Incapaz de beber café sem se pôr a olhar para as
borras no fundo da chávena, Robert Schumann via sinais em tudo. E na poesia,
desde muito cedo, encontrou uma espécie de intimação do destino, conquanto,
hoje, em retrospetiva, pareça algo imprevidente na forma em como resistiu ao
impulso de compor para voz. “Oh, Clara, que felicidade em escrever música para
ser cantada; não a sentia há tanto”, confessava ele à mulher que amava numa
carta de fevereiro de 1840, o prodigioso Liederjahr
– o ano das canções. Antecipava já o som dos sinos, pois, como se sabe, após
meses de extenuante batalha legal com o pai de Clara, Friedrich Wieck, o casal
viria a casar-se a 12 de setembro na véspera do 21º aniversário da virtuosa
pianista; isto é, de maneira muito simbólica, quando estava a horas de atingir
a maioridade perante a lei.
Do período, primeiro acompanhado por Vladimir
Ashkenazy e depois por Eric Schneider, Matthias Goerne gravou já os ciclos
“Liederkreis”, Op. 24 (poemas de Heinrich Heine), “Dichterliebe”, Op. 48 (idem), “12 Gedichte”, Op. 35 (Justinus
Kerner) e “Liederkreis”, Op. 39 (Joseph Eichendorff), que agora invoca através
de um trio de canções de “Myrthen”, Op 25 (Heine, novamente), e de outra
proveniente de “Gedichte aus Liebesfrühling”, Op. 37 (Friedrich Rückert): ‘A
Flor de Lótus’, em que a passagem do dia para a noite que acompanha o verso “A
lua é a sua amante” raramente alcançou a presente delicadeza, ‘Tu És Como Uma
Flor’, em que o barítono se aproxima em bicos de pés dos ritardandos, e ‘A Lágrima Solitária’ e ‘O Céu Verteu Uma Lágrima’, dois
casos de pura alquimia.
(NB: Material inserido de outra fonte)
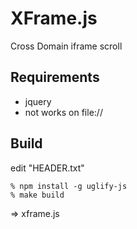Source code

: XFrame.js
=========
Cross Domain iframe scroll


Requirements
------------
* jquery
* not works on file://


Build
-----

edit "HEADER.txt"

    % npm install -g uglify-js
    % make build

=> xframe.js
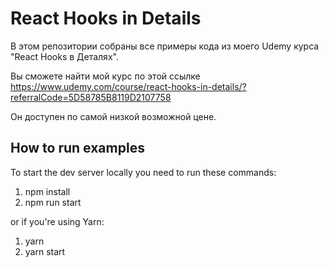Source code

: # React Hooks in Details

В этом репозитории собраны все примеры кода из моего Udemy курса "React Hooks в Деталях".

Вы сможете найти мой курс по этой ссылке
https://www.udemy.com/course/react-hooks-in-details/?referralCode=5D58785B8119D2107758

Он доступен по самой низкой возможной цене.

## How to run examples

To start the dev server locally you need to run these commands:

1. npm install
2. npm run start

or if you're using Yarn:

1. yarn
2. yarn start
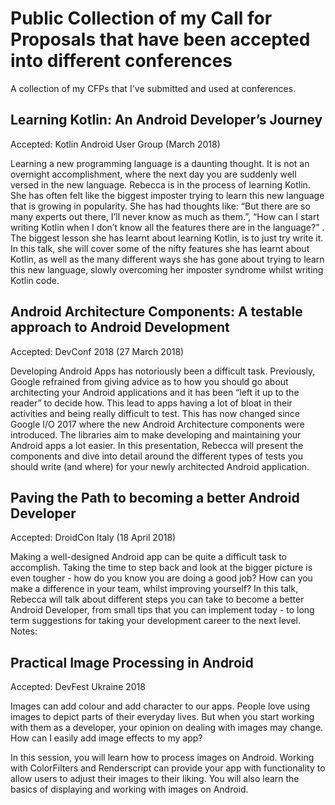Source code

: # Public Collection of my Call for Proposals that have been accepted into different conferences
A collection of my CFPs that I've submitted and used at conferences.


## Learning Kotlin: An Android Developer’s Journey

Accepted: Kotlin Android User Group (March 2018)

Learning a new programming language is a daunting thought. It is not an overnight accomplishment, where the next day you are suddenly well versed in the new language. Rebecca is in the process of learning Kotlin. She has often felt like the biggest imposter trying to learn this new language that is growing in popularity. She has had thoughts like: “But there are so many experts out there, I’ll never know as much as them.”, “How can I start writing Kotlin when I don’t know all the features there are in the language?” . The biggest lesson she has learnt about learning Kotlin, is to just try write it. In this talk, she will cover some of the nifty features she has learnt about Kotlin, as well as the many different ways she has gone about trying to learn this new language, slowly overcoming her imposter syndrome whilst writing Kotlin code. 


## Android Architecture Components: A testable approach to Android Development

Accepted: DevConf 2018  (27 March 2018)

Developing Android Apps has notoriously been a difficult task. Previously, Google refrained from giving advice as to how you should go about architecting your Android applications and it has been “left it up to the reader” to decide how. This lead to apps having a lot of bloat in their activities and being really difficult to test. This has now changed since Google I/O 2017 where the new Android Architecture components were introduced. The libraries aim to make developing and maintaining your Android apps a lot easier. In this presentation, Rebecca will present the components and dive into detail around the different types of tests you should write (and where) for your newly architected Android application.


## Paving the Path to becoming a better Android Developer

Accepted: DroidCon Italy (18 April 2018)

Making a well-designed Android app can be quite a difficult task to accomplish. Taking the time to step back and look at the bigger picture is even tougher - how do you know you are doing a good job? How can you make a difference in your team, whilst improving yourself? In this talk, Rebecca will talk about different steps you can take to become a better Android Developer, from small tips that you can implement today - to long term suggestions for taking your development career to the next level. 
Notes: 


## Practical Image Processing in Android

Accepted: DevFest Ukraine 2018

Images can add colour and add character to our apps. People love using images to depict parts of their everyday lives. But when you start working with them as a developer, your opinion on dealing with images may change. How can I easily add image effects to my app?

In this session, you will learn how to process images on Android. Working with ColorFilters and Renderscript can provide your app with functionality to allow users to adjust their images to their liking. You will also learn the basics of displaying and working with images on Android. 
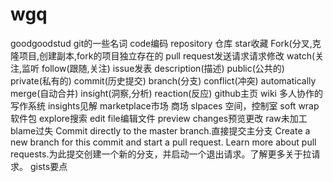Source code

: # wgq
goodgoodstud
git的一些名词
code编码
repository 仓库
star收藏
Fork(分叉,克隆项目,创建副本,fork的项目独立存在的
pull request发送请求请求修改
watch(关注,监听
follow(跟随,关注)
issue发表
description(描述)
public(公共的)
private(私有的)
commit(历史提交)
branch(分支)
conflict(冲突)
automatically merge(自动合并)
insight(洞察,分析)
reaction(反应)
github主页
wiki 多人协作的写作系统
insights见解
marketplace市场 商场
slpaces 空间，控制室
soft wrap软件包
explore搜索
edit file编辑文件
preview changes预览更改
raw未加工
blame过失
Commit directly to the master branch.直接提交主分支
Create a new branch for this commit and start a pull request. Learn more about pull requests.为此提交创建一个新的分支，并启动一个退出请求。了解更多关于拉请求。
gists要点
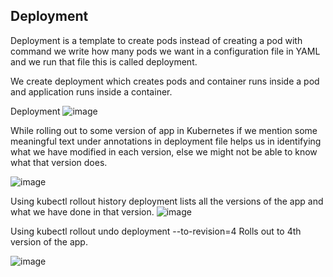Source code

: ## Deployment 
Deployment is a template to create pods instead of creating a pod with command we write how many pods we want in a configuration file in YAML and we run that file this is called deployment.

We create deployment which creates pods and container runs inside a pod and application runs inside a container.

Deployment
![image](https://user-images.githubusercontent.com/96729391/226091159-1cae5ca3-3048-4c97-ad7f-b94ae7909a1a.png)



While rolling out to some version of app in Kubernetes if we mention some meaningful text under annotations in deployment file helps us in identifying what we have modified in each version, else we might not be able to know what that version does.



![image](https://github.com/KORLA2/Kubernetes/assets/96729391/0771c9d2-9c33-45cc-b294-92478f2066a4)


Using kubectl rollout history deployment <Deployment Name>
lists all the versions of the app and what we have done in that version.
![image](https://github.com/KORLA2/Kubernetes/assets/96729391/4d6e0379-b339-4a69-be83-eb74ae518fc0)


Using
 kubectl rollout undo deployment <Deployment Name > --to-revision=4
Rolls out to 4th version of the app.

![image](https://github.com/KORLA2/Kubernetes/assets/96729391/fc471a85-68b2-4064-90bc-e005240d022f)



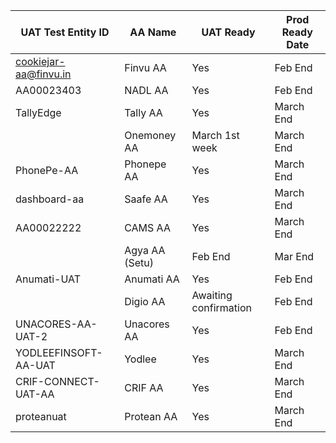 | UAT Test Entity ID    | AA Name          | UAT Ready | Prod Ready Date |
|------------------|------------------|-----------|------------------|
|  cookiejar-aa@finvu.in | Finvu AA         | Yes       | Feb End          |
|  AA00023403           | NADL AA          |    Yes    | Feb End          |
|   TallyEdge               | Tally AA         |    Yes       | March End          |
|                  | Onemoney AA      | March 1st week          | March End          |
|  PhonePe-AA                | Phonepe AA       | Yes         | March End          |
|    dashboard-aa              | Saafe AA         |Yes           | March End          |
| AA00022222                 | CAMS AA          | Yes          |  March End                |
|                  | Agya AA (Setu)   | Feb End          |  Mar End                |
|    Anumati-UAT              | Anumati AA       |    Yes    | Feb End          |
|                  | Digio AA         |  Awaiting confirmation        | Feb End          |
|   UNACORES-AA-UAT-2               | Unacores AA      | Yes          | Feb End          |
| YODLEEFINSOFT-AA-UAT                 | Yodlee           |   Yes          | March End               | 
|             CRIF-CONNECT-UAT-AA     | CRIF AA          |      Yes     |   March End              |
|         proteanuat         | Protean AA       | Yes         | March End          |
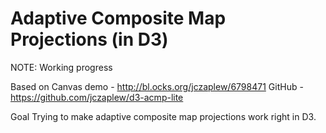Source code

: Adaptive Composite Map Projections (in D3)
==================================
NOTE: Working progress


Based on
Canvas demo - http://bl.ocks.org/jczaplew/6798471
GitHub - https://github.com/jczaplew/d3-acmp-lite

Goal
Trying to make adaptive composite map projections work right in D3.
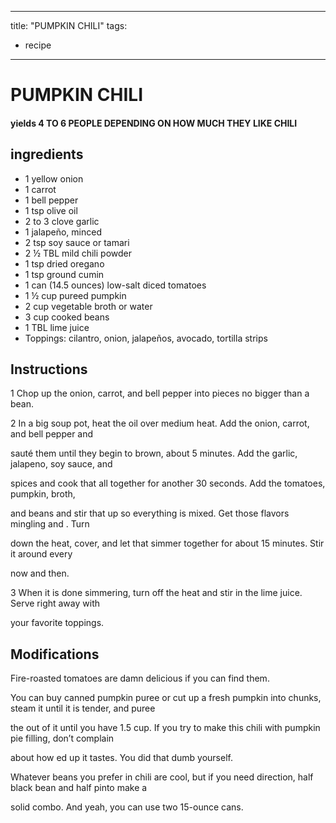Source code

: 
---
title: "PUMPKIN CHILI"
tags:
  - recipe
---

# PUMPKIN CHILI

#### yields  4 TO 6 PEOPLE DEPENDING ON HOW MUCH THEY LIKE CHILI

## ingredients
* 1 yellow onion
* 1 carrot
* 1 bell pepper
* 1 tsp olive oil
* 2 to 3 clove garlic
* 1 jalapeño, minced
* 2 tsp soy sauce or tamari
* 2 ½ TBL mild chili powder
* 1 tsp dried oregano
* 1 tsp ground cumin
* 1 can (14.5 ounces) low-salt diced tomatoes
* 1 ½ cup pureed pumpkin
* 2 cup vegetable broth or water
* 3 cup cooked beans
* 1 TBL lime juice
* Toppings: cilantro, onion, jalapeños, avocado, tortilla strips

## Instructions
1 Chop up the onion, carrot, and bell pepper into pieces no bigger than a bean.

2 In a big soup pot, heat the oil over medium heat. Add the onion, carrot, and bell pepper and

sauté them until they begin to brown, about 5 minutes. Add the garlic, jalapeno, soy sauce, and

spices and cook that all together for another 30 seconds. Add the tomatoes, pumpkin, broth,

and beans and stir that up so everything is mixed. Get those flavors mingling and   . Turn

down the heat, cover, and let that simmer together for about 15 minutes. Stir it around every

now and then.

3 When it is done simmering, turn off the heat and stir in the lime juice. Serve right away with

your favorite toppings.



## Modifications
Fire-roasted tomatoes are damn delicious if you can find them.

 You can buy canned pumpkin puree or cut up a fresh pumpkin into chunks, steam it until it is tender, and puree

the   out of it until you have 1.5 cup. If you try to make this chili with pumpkin pie filling, don’t complain

about how  ed up it tastes. You did that dumb    yourself.

 Whatever beans you prefer in chili are cool, but if you need direction, half black bean and half pinto make a

solid combo. And yeah, you can use two 15-ounce cans.




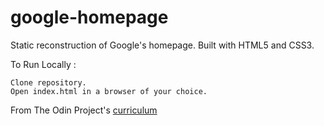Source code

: # google-homepage
Static reconstruction of Google's homepage. Built with HTML5 and CSS3.

To Run Locally :

    Clone repository.
    Open index.html in a browser of your choice.


From The Odin Project's [curriculum](http://www.theodinproject.com/courses/web-development-101/lessons/html-css)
Situados a meio de um alinhamento superiormente consagrado
às melancólicas canções dos tardios Op. 89 (Wilfried von der Neun) e Op. 90
(Nikolaus Lenau), com desvios numa glacial ‘Canção Noturna’, Op. 96/1 (Goethe),
e numa enganosa ‘Minha Bela Estrela!’, Op. 101/4 (Rückert), é como se, em
termos dramáticos, Goerne transferisse Schumann da aurora para aquele
crepúsculo do qual não mais saiu. Talvez por isso cante com a fidelidade magoada
de um anjo que baixou a guarda e perdeu quem deveria proteger.